== Segment start ==

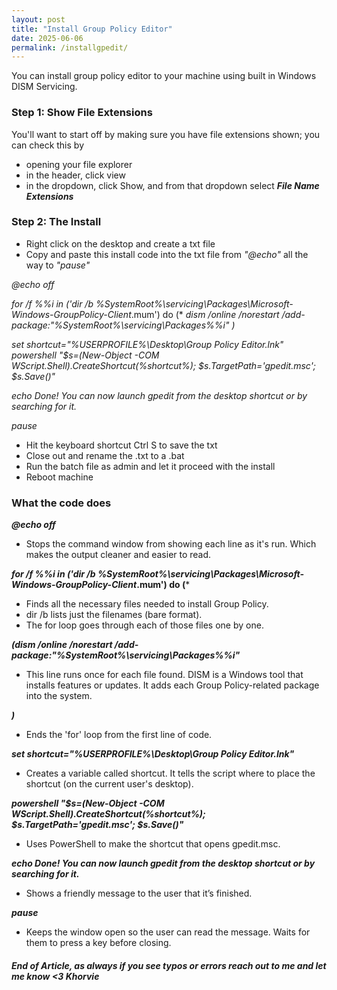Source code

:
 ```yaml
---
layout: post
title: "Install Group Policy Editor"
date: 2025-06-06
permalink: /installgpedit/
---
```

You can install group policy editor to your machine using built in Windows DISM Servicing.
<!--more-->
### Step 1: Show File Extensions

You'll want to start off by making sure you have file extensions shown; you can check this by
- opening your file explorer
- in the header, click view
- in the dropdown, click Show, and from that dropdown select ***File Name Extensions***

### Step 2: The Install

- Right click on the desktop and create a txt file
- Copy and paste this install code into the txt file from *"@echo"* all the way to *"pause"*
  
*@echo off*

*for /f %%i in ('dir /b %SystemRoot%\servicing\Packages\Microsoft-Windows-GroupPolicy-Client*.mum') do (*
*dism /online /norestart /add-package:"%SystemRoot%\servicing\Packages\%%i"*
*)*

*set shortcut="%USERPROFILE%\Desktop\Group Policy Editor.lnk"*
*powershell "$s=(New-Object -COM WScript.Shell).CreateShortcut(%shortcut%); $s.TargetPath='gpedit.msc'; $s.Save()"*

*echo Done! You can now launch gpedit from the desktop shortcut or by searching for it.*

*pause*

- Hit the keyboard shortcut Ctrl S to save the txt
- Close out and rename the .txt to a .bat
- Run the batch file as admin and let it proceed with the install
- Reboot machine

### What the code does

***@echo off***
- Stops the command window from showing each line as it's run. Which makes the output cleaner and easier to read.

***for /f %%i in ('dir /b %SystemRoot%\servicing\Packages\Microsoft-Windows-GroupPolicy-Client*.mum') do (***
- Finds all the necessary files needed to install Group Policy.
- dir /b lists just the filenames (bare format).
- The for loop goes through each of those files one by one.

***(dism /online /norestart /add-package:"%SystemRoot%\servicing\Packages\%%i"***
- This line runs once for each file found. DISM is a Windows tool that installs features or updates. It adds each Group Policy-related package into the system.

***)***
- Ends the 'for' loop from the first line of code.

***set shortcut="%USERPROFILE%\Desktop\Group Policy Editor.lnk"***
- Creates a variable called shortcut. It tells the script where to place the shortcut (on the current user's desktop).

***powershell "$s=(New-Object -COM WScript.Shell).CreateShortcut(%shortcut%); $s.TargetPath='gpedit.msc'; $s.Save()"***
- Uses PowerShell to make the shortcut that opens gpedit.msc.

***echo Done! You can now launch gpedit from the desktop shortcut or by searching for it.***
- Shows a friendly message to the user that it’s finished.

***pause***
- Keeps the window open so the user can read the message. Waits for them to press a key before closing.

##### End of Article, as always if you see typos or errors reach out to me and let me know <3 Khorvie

== Segment end ==
== Segment start ==

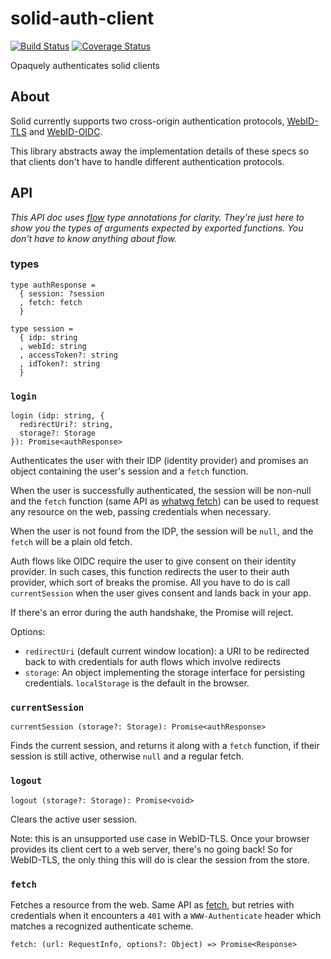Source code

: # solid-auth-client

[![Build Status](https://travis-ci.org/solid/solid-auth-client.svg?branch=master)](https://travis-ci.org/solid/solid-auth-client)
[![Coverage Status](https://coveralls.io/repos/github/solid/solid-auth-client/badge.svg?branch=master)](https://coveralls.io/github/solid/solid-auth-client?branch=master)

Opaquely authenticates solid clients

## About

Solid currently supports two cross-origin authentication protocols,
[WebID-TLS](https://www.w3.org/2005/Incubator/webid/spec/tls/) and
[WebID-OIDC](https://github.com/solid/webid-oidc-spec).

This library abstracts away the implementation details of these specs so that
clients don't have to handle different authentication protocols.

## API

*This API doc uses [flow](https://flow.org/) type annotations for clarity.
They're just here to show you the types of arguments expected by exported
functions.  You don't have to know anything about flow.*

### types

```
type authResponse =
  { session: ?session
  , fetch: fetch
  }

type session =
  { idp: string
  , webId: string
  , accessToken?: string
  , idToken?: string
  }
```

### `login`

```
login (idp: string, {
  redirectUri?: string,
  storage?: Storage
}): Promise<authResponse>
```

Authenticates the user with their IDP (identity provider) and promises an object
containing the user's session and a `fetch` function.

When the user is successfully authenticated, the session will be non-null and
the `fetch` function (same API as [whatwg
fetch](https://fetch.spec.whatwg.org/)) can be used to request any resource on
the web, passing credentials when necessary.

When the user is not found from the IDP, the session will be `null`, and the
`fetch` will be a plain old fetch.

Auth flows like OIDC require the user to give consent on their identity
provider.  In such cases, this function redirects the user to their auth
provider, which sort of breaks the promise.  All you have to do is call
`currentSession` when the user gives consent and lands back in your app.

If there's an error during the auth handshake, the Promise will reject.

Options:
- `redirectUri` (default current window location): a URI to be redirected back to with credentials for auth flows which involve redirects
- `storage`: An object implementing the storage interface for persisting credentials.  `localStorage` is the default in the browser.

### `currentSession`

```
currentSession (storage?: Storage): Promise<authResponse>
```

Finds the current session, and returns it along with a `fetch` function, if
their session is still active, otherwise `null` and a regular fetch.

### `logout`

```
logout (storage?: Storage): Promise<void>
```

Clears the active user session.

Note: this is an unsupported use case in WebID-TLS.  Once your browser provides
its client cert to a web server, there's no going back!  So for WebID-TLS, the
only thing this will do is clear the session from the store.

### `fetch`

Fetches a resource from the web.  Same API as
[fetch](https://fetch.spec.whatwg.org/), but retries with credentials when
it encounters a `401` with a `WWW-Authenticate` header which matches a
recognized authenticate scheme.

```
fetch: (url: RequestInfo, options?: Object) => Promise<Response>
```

== Segment end ==

◆ What the task asks: Once the line with "- dir /b lists" is found in the records above, print exactly that line and every line after it through the line with "##### End of".

◆ Exercise result:
- dir /b lists just the filenames (bare format).
- The for loop goes through each of those files one by one.

***(dism /online /norestart /add-package:"%SystemRoot%\servicing\Packages\%%i"***
- This line runs once for each file found. DISM is a Windows tool that installs features or updates. It adds each Group Policy-related package into the system.

***)***
- Ends the 'for' loop from the first line of code.

***set shortcut="%USERPROFILE%\Desktop\Group Policy Editor.lnk"***
- Creates a variable called shortcut. It tells the script where to place the shortcut (on the current user's desktop).

***powershell "$s=(New-Object -COM WScript.Shell).CreateShortcut(%shortcut%); $s.TargetPath='gpedit.msc'; $s.Save()"***
- Uses PowerShell to make the shortcut that opens gpedit.msc.

***echo Done! You can now launch gpedit from the desktop shortcut or by searching for it.***
- Shows a friendly message to the user that it’s finished.

***pause***
- Keeps the window open so the user can read the message. Waits for them to press a key before closing.

##### End of Article, as always if you see typos or errors reach out to me and let me know <3 Khorvie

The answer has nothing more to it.